━━━━━ Records supplied

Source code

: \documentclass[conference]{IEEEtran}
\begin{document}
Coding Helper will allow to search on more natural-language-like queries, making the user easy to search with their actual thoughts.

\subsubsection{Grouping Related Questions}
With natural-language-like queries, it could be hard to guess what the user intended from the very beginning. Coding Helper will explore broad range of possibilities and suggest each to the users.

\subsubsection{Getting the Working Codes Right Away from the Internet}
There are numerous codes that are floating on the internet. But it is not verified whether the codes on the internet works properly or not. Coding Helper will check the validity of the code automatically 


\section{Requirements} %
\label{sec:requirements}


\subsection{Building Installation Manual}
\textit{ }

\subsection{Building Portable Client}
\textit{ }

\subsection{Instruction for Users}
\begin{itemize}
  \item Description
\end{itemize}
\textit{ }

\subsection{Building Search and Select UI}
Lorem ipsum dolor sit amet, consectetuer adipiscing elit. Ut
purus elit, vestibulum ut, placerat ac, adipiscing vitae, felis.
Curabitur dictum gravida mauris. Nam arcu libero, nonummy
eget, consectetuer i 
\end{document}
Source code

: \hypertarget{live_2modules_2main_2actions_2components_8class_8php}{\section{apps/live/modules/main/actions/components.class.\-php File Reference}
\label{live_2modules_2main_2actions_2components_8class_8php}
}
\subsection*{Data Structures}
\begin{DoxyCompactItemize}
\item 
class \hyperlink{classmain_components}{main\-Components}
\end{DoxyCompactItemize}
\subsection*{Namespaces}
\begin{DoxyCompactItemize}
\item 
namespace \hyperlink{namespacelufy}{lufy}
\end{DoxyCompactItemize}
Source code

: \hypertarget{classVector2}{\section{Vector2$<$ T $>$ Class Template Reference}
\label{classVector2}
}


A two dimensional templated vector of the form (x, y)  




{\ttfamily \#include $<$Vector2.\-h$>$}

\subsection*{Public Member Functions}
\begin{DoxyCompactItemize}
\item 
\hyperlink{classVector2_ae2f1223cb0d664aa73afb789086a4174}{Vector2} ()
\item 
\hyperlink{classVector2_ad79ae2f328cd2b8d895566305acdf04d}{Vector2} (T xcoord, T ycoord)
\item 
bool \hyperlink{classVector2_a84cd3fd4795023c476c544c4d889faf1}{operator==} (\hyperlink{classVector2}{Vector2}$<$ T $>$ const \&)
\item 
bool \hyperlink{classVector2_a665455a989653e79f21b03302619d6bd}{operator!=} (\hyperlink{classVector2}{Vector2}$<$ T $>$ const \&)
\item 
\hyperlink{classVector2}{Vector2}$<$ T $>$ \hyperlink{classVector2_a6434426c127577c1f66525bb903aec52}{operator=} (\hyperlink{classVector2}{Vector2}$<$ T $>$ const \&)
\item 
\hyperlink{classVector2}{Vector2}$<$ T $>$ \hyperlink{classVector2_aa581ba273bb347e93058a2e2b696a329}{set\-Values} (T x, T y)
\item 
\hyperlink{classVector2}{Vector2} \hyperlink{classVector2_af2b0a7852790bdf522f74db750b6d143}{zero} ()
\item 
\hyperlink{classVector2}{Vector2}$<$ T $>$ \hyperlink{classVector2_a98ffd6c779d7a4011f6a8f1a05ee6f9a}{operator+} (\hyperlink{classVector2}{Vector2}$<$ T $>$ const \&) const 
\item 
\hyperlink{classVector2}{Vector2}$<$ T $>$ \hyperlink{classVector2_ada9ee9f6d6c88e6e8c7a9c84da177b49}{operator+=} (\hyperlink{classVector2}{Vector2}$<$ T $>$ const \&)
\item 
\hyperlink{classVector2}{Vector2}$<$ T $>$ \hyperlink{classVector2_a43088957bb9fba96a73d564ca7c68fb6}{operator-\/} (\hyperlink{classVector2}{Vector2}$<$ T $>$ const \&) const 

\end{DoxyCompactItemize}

━━━━━━━━━━

__Try it__: Output the listing above exactly as it appears.

__Reply__:
Source code

: \documentclass[conference]{IEEEtran}
\begin{document}
Coding Helper will allow to search on more natural-language-like queries, making the user easy to search with their actual thoughts.

\subsubsection{Grouping Related Questions}
With natural-language-like queries, it could be hard to guess what the user intended from the very beginning. Coding Helper will explore broad range of possibilities and suggest each to the users.

\subsubsection{Getting the Working Codes Right Away from the Internet}
There are numerous codes that are floating on the internet. But it is not verified whether the codes on the internet works properly or not. Coding Helper will check the validity of the code automatically 


\section{Requirements} %
\label{sec:requirements}


\subsection{Building Installation Manual}
\textit{ }

\subsection{Building Portable Client}
\textit{ }

\subsection{Instruction for Users}
\begin{itemize}
  \item Description
\end{itemize}
\textit{ }

\subsection{Building Search and Select UI}
Lorem ipsum dolor sit amet, consectetuer adipiscing elit. Ut
purus elit, vestibulum ut, placerat ac, adipiscing vitae, felis.
Curabitur dictum gravida mauris. Nam arcu libero, nonummy
eget, consectetuer i 
\end{document}
Source code

: \hypertarget{live_2modules_2main_2actions_2components_8class_8php}{\section{apps/live/modules/main/actions/components.class.\-php File Reference}
\label{live_2modules_2main_2actions_2components_8class_8php}
}
\subsection*{Data Structures}
\begin{DoxyCompactItemize}
\item 
class \hyperlink{classmain_components}{main\-Components}
\end{DoxyCompactItemize}
\subsection*{Namespaces}
\begin{DoxyCompactItemize}
\item 
namespace \hyperlink{namespacelufy}{lufy}
\end{DoxyCompactItemize}
Source code

: \hypertarget{classVector2}{\section{Vector2$<$ T $>$ Class Template Reference}
\label{classVector2}
}


A two dimensional templated vector of the form (x, y)  




{\ttfamily \#include $<$Vector2.\-h$>$}

\subsection*{Public Member Functions}
\begin{DoxyCompactItemize}
\item 
\hyperlink{classVector2_ae2f1223cb0d664aa73afb789086a4174}{Vector2} ()
\item 
\hyperlink{classVector2_ad79ae2f328cd2b8d895566305acdf04d}{Vector2} (T xcoord, T ycoord)
\item 
bool \hyperlink{classVector2_a84cd3fd4795023c476c544c4d889faf1}{operator==} (\hyperlink{classVector2}{Vector2}$<$ T $>$ const \&)
\item 
bool \hyperlink{classVector2_a665455a989653e79f21b03302619d6bd}{operator!=} (\hyperlink{classVector2}{Vector2}$<$ T $>$ const \&)
\item 
\hyperlink{classVector2}{Vector2}$<$ T $>$ \hyperlink{classVector2_a6434426c127577c1f66525bb903aec52}{operator=} (\hyperlink{classVector2}{Vector2}$<$ T $>$ const \&)
\item 
\hyperlink{classVector2}{Vector2}$<$ T $>$ \hyperlink{classVector2_aa581ba273bb347e93058a2e2b696a329}{set\-Values} (T x, T y)
\item 
\hyperlink{classVector2}{Vector2} \hyperlink{classVector2_af2b0a7852790bdf522f74db750b6d143}{zero} ()
\item 
\hyperlink{classVector2}{Vector2}$<$ T $>$ \hyperlink{classVector2_a98ffd6c779d7a4011f6a8f1a05ee6f9a}{operator+} (\hyperlink{classVector2}{Vector2}$<$ T $>$ const \&) const 
\item 
\hyperlink{classVector2}{Vector2}$<$ T $>$ \hyperlink{classVector2_ada9ee9f6d6c88e6e8c7a9c84da177b49}{operator+=} (\hyperlink{classVector2}{Vector2}$<$ T $>$ const \&)
\item 
\hyperlink{classVector2}{Vector2}$<$ T $>$ \hyperlink{classVector2_a43088957bb9fba96a73d564ca7c68fb6}{operator-\/} (\hyperlink{classVector2}{Vector2}$<$ T $>$ const \&) const 

\end{DoxyCompactItemize}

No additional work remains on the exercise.